Work task> There is one span to output from the data below: the lines starting at the line with "Asia，點選「Review + create」，接著點選「Create」" and ending at the line with "## Lab2 - Terraform". Output it exactly, ends included, nothing more.

Input material>

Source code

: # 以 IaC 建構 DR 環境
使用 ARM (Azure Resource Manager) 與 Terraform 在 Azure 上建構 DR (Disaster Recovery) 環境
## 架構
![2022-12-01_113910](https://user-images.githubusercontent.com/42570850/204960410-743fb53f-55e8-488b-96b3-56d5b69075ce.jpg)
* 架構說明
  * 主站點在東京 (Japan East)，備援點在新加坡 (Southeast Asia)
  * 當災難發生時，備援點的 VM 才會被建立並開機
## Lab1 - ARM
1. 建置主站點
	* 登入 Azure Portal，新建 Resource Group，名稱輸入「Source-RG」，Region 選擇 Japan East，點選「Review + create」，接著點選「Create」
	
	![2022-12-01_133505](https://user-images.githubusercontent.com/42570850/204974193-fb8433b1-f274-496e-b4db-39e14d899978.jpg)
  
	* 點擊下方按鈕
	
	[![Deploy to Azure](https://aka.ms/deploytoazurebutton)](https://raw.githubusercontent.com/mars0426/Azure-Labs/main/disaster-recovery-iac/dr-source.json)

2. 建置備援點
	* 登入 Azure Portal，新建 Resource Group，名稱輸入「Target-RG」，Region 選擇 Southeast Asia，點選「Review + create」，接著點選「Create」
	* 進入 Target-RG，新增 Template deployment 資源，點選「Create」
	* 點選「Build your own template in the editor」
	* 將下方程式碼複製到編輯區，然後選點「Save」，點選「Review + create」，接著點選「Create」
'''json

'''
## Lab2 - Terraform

* * *

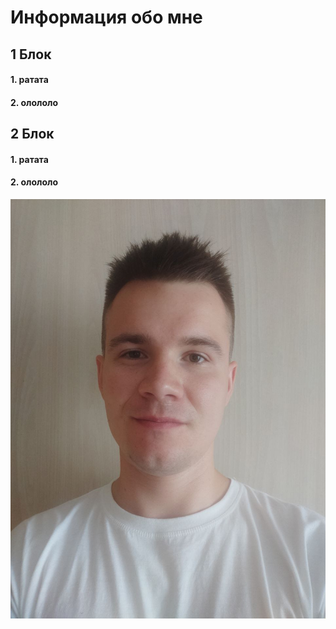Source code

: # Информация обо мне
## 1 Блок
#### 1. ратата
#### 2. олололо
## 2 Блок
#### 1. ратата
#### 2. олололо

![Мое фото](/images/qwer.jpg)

* * *

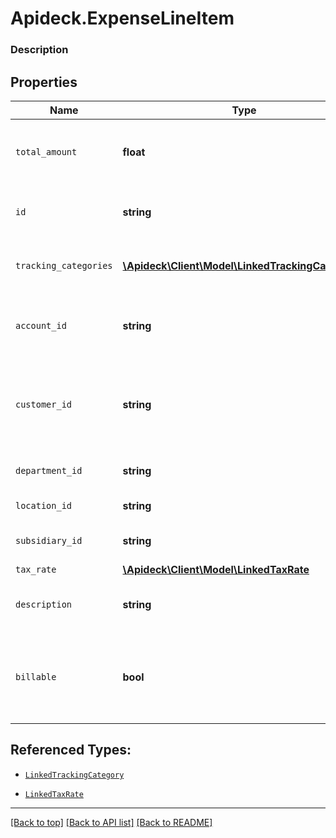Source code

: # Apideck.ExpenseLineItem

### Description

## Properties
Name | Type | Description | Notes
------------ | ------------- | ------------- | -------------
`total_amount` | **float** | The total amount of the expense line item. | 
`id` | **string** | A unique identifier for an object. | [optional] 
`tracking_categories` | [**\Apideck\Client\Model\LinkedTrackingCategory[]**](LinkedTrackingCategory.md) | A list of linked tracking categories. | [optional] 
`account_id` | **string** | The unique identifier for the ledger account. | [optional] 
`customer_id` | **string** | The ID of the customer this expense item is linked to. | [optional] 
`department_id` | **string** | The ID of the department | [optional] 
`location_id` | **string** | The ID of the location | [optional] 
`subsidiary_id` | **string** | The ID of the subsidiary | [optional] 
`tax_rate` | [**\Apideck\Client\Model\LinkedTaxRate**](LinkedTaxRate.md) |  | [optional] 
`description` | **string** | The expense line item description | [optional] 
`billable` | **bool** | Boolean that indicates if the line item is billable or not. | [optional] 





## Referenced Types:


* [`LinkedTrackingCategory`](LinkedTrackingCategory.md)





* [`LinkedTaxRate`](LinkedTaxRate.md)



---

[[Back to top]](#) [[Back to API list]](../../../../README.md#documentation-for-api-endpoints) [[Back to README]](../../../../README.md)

Response below>
	* 登入 Azure Portal，新建 Resource Group，名稱輸入「Target-RG」，Region 選擇 Southeast Asia，點選「Review + create」，接著點選「Create」
	* 進入 Target-RG，新增 Template deployment 資源，點選「Create」
	* 點選「Build your own template in the editor」
	* 將下方程式碼複製到編輯區，然後選點「Save」，點選「Review + create」，接著點選「Create」
'''json

'''
## Lab2 - Terraform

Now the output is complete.